Behind the scenes: the early history of voice technologies in 6 short chapters

Photo by Paweł Czerwiński on Unsplash
Photo by Paweł Czerwiński on Unsplash

Voice technology can work miracles these days: today’s digital assistants can be as small as tea cups, but the first voice recognition devices were almost the size of an entire room. Ever wonder how – and when – it all started? 

I got you covered with these six really short chapters that will help you get a better grasp of the evolution of voice recognition. 

Chapter 1. Audrey

The first voice recognition machine, Audrey (which actually stood for “automatic digit recognizer”), was built in the 1950’s by Bell Labs. It recognized the numbers from 0 to 9 with 90% accuracy.

Audrey was a big girl: it’s relay rack alone was 6 feet tall; it needed substantial power to run and had streams of cables – all that for just ten digits. But it worked! It recognized ten digits! Albeit... only in the voice of its creator. 

Chapter 2. The Japanese rivals

Audrey's success didn't go unnoticed: in the 1960's, Japanese scientists presented their own devices that could recognize:

  • Vowels (Radio Research Lab, Tokyo)

  • Phonemes (Kyoto University): it could understand one hundred Japanese monosyllables 

  • Spoken digits (NEC Laboratories): it recognized results of 99.7% out of 1000 utterances pronounced by 20 male speakers [1]
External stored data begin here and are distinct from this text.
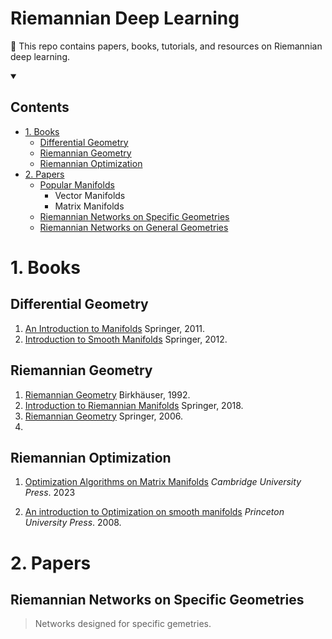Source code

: # Riemannian Deep Learning
🌟 This repo contains papers, books, tutorials, and resources on Riemannian deep learning.


<details open>
  <summary><h2><b> Contents </b></h2></summary>

  * [1. Books](#1-books)
  	* [Differential Geometry](#differential-geometry)
  	* [Riemannian Geometry](#riemannian-geometry)
  	* [Riemannian Optimization](#riemannian-optimization)
  * [2. Papers](#2-papers)
  	* [Popular Manifolds](#popular-manifolds)
  		* Vector Manifolds
  		* Matrix Manifolds 
    * [Riemannian Networks on Specific Geometries](#riemannian-networks-on-specific-geometries)
    * [Riemannian Networks on General Geometries](#riemannian-networks-on-general-geometries)
    </details>

# 1. Books
##  Differential Geometry
1. [An Introduction to Manifolds](https://link.springer.com/book/10.1007/978-1-4419-7400-6) Springer, 2011.
2. [Introduction to Smooth Manifolds](https://link.springer.com/book/10.1007/978-1-4419-9982-5) Springer, 2012.
##  Riemannian Geometry
1. [Riemannian Geometry](https://link.springer.com/book/9780817634902) Birkhäuser, 1992.
2. [Introduction to Riemannian Manifolds](https://link.springer.com/book/10.1007/978-3-319-91755-9) Springer, 2018.
2. [Riemannian Geometry](https://link.springer.com/book/10.1007/978-3-319-26654-1) Springer, 2006.
3. 
##  Riemannian Optimization
1. [Optimization Algorithms on Matrix Manifolds](https://press.princeton.edu/absil?srsltid=AfmBOorlfmgaTCzFeGcEDw9mxNrVvWMaKhY578kDlMOKlYY9D-G9ar3n) *Cambridge University Press*. 2023

2. [An introduction to Optimization on smooth manifolds](https://www.nicolasboumal.net/book/) *Princeton University Press*. 2008.

# 2. Papers

## Riemannian Networks on Specific Geometries
> Networks designed for specific gemetries. 





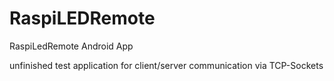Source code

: # RaspiLEDRemote
RaspiLedRemote Android App

unfinished test application  for client/server communication via TCP-Sockets
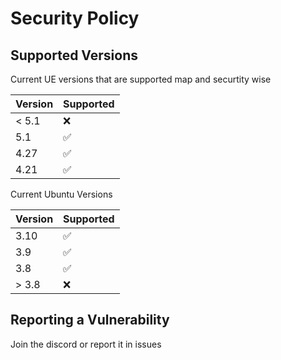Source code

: # Security Policy

## Supported Versions

Current UE versions that are supported map and securtity wise

| Version | Supported          |
| ------- | ------------------ |
| < 5.1   | :x:                |
| 5.1     | :white_check_mark: |
| 4.27    | :white_check_mark: |
| 4.21    | :white_check_mark: |






Current Ubuntu Versions

| Version | Supported          |
| ------- | ------------------ |
| 3.10    | :white_check_mark: |
| 3.9     | :white_check_mark: |
| 3.8     | :white_check_mark: |
| > 3.8   | :x: |

## Reporting a Vulnerability

Join the discord or report it in issues
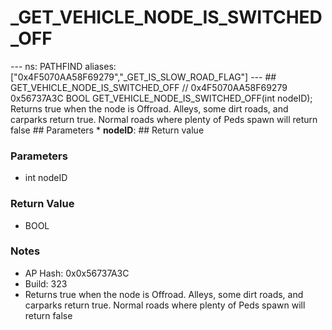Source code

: # _GET_VEHICLE_NODE_IS_SWITCHED_OFF

--- ns: PATHFIND aliases: ["0x4F5070AA58F69279","_GET_IS_SLOW_ROAD_FLAG"] --- ## GET_VEHICLE_NODE_IS_SWITCHED_OFF  // 0x4F5070AA58F69279 0x56737A3C BOOL GET_VEHICLE_NODE_IS_SWITCHED_OFF(int nodeID);  Returns true when the node is Offroad. Alleys, some dirt roads, and carparks return true. Normal roads where plenty of Peds spawn will return false  ## Parameters * **nodeID**:  ## Return value

### Parameters
* int nodeID

### Return Value
* BOOL

### Notes
* AP Hash: 0x0x56737A3C
* Build: 323
* Returns true when the node is Offroad. Alleys, some dirt roads, and carparks return true.
Normal roads where plenty of Peds spawn will return false

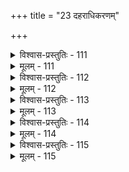+++
title = "23 दहराधिकरणम्"

+++

<details><summary>विश्वास-प्रस्तुतिः - 111</summary>

111. दह्रं हृत्पुण्डरीके गगनमभिहितन्तैत्तिरीयश्रुतौ य-  
च्छन्दोगैस्तत्र गीतं यदपि च दहराकाश इत्येतदेकम्।  
भूताद्यं तत् प्रसिद्धेर्महिमत इति न प्रत्यनीकैरनेकैः  
श्रौती च स्यात् प्रसिद्धिर्भगवति बलिनी लिङ्गवर्गैस्सनाथा॥
</details>

<details><summary>मूलम् - 111</summary>

111. दह्रं हृत्पुण्डरीके गगनमभिहितन्तैत्तिरीयश्रुतौ य-  
च्छन्दोगैस्तत्र गीतं यदपि च दहराकाश इत्येतदेकम्।  
भूताद्यं तत् प्रसिद्धेर्महिमत इति न प्रत्यनीकैरनेकैः  
श्रौती च स्यात् प्रसिद्धिर्भगवति बलिनी लिङ्गवर्गैस्सनाथा॥
</details>


<details><summary>विश्वास-प्रस्तुतिः - 112</summary>

112. बाह्याकाशश्च यावानयमपि हि तथेत्येतदक्लिष्टमीशे   
सत्यात्मप्राणशब्दा नभसि न कथमप्यन्वयं प्राप्नुवन्ति।  
कामाधारश्च योऽसौ समगणि दहराकाशवाचा़ऽत्र नित्य-  
स्तस्यैव ह्येष आत्मेत्यनुवदनमतस्तद्गुणाश्चिन्त्यकामाः॥
</details>

<details><summary>मूलम् - 112</summary>

112. बाह्याकाशश्च यावानयमपि हि तथेत्येतदक्लिष्टमीशे   
सत्यात्मप्राणशब्दा नभसि न कथमप्यन्वयं प्राप्नुवन्ति।  
कामाधारश्च योऽसौ समगणि दहराकाशवाचा़ऽत्र नित्य-  
स्तस्यैव ह्येष आत्मेत्यनुवदनमतस्तद्गुणाश्चिन्त्यकामाः॥
</details>


<details><summary>विश्वास-प्रस्तुतिः - 113</summary>

113. सर्वेशाधारतोक्त्या भवतु च हृदयव्योम तद्वाज्यधीतं  
छान्दोग्यस्थो निषादस्थपतिनयपदं ब्रह्मलोकादिशब्दः।  
आपस्तम्बश्च वैभाजनपुरमवदद्ब्रह्म सर्वात्मभूतं  
पूतस्तस्य प्राणिनस्स्युस्तदपि तदपि हि स्यात् पुरं सर्ववासात्॥
</details>

<details><summary>मूलम् - 113</summary>

113. सर्वेशाधारतोक्त्या भवतु च हृदयव्योम तद्वाज्यधीतं  
छान्दोग्यस्थो निषादस्थपतिनयपदं ब्रह्मलोकादिशब्दः।  
आपस्तम्बश्च वैभाजनपुरमवदद्ब्रह्म सर्वात्मभूतं  
पूतस्तस्य प्राणिनस्स्युस्तदपि तदपि हि स्यात् पुरं सर्ववासात्॥
</details>


<details><summary>विश्वास-प्रस्तुतिः - 114</summary>

114. जीवस्तर्ह्येष आत्मा गुणगणघटनात्तत्परामर्शदृष्टे-  
रल्पत्वाद्युक्तितश्चेत्यसदनुपधिकात्सत्यसङ््कल्पतादेः।  
विश्वैकाधारतादेरपि स खलु परो दह्रतौपाधिकी स्यात्  
प्राजापत्यात्तु वाक्यात्परसमदशया तद्गुणोक्तिर्विमुक्ते॥
</details>

<details><summary>मूलम् - 114</summary>

114. जीवस्तर्ह्येष आत्मा गुणगणघटनात्तत्परामर्शदृष्टे-  
रल्पत्वाद्युक्तितश्चेत्यसदनुपधिकात्सत्यसङ््कल्पतादेः।  
विश्वैकाधारतादेरपि स खलु परो दह्रतौपाधिकी स्यात्  
प्राजापत्यात्तु वाक्यात्परसमदशया तद्गुणोक्तिर्विमुक्ते॥
</details>


<details><summary>विश्वास-प्रस्तुतिः - 115</summary>

115. दह्राकाशोऽपवर्गप्रद इति गदितुं सम्प्रसादोक्तिरत्र  
प्राजापत्ये तु वाक्ये परपरिपठनं प्राप्यनिष्कर्षणार्थम्।  
आकाङ्क्षाद्यैस्तदेवं परतदितरयोरन्विते वाक्ययुग्मे  
युक्तन्नान्योन्यबाधप्रभृतिकमिह तत्सामरस्यं हि सौत्रम्॥
</details>

<details><summary>मूलम् - 115</summary>

115. दह्राकाशोऽपवर्गप्रद इति गदितुं सम्प्रसादोक्तिरत्र  
प्राजापत्ये तु वाक्ये परपरिपठनं प्राप्यनिष्कर्षणार्थम्।  
आकाङ्क्षाद्यैस्तदेवं परतदितरयोरन्विते वाक्ययुग्मे  
युक्तन्नान्योन्यबाधप्रभृतिकमिह तत्सामरस्यं हि सौत्रम्॥
</details>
The vowel recognizer built by Suzuki and Nakata at the Radio Research Lab, Tokyo [1]
The vowel recognizer built by Suzuki and Nakata at the Radio Research Lab, Tokyo [1]

Chapter 3. The Shoebox

Also in the 1960's, IBM presented the "Shoebox" machine (the name was given to it because of its small size). 

It recognized and responded to 16 spoken English words, including the numbers from 0 to 9. When the speaker uttered an arithmetic problem (said a number and command words such as "plus," "minus" and "total"), Shoebox gave instructions to an adding machine to calculate and print answers. 

Here’s a picture of Dr. E. A. Quade, IBM manager of the advanced technology group demonstrating Shoebox [2]:

Dr. E. A. Quade and the Shoebox
Dr. E. A. Quade and the Shoebox

If you want to see Shoebox in action, check out this Youtube video.

Chapter 4. Harpy

Something very important happened in the 1970's: CMU, together with IBM and Stanford, built Harpy – a device that could understand entire sentences! 

It recognized 1,011 words – the vocabulary of an average three-year-old.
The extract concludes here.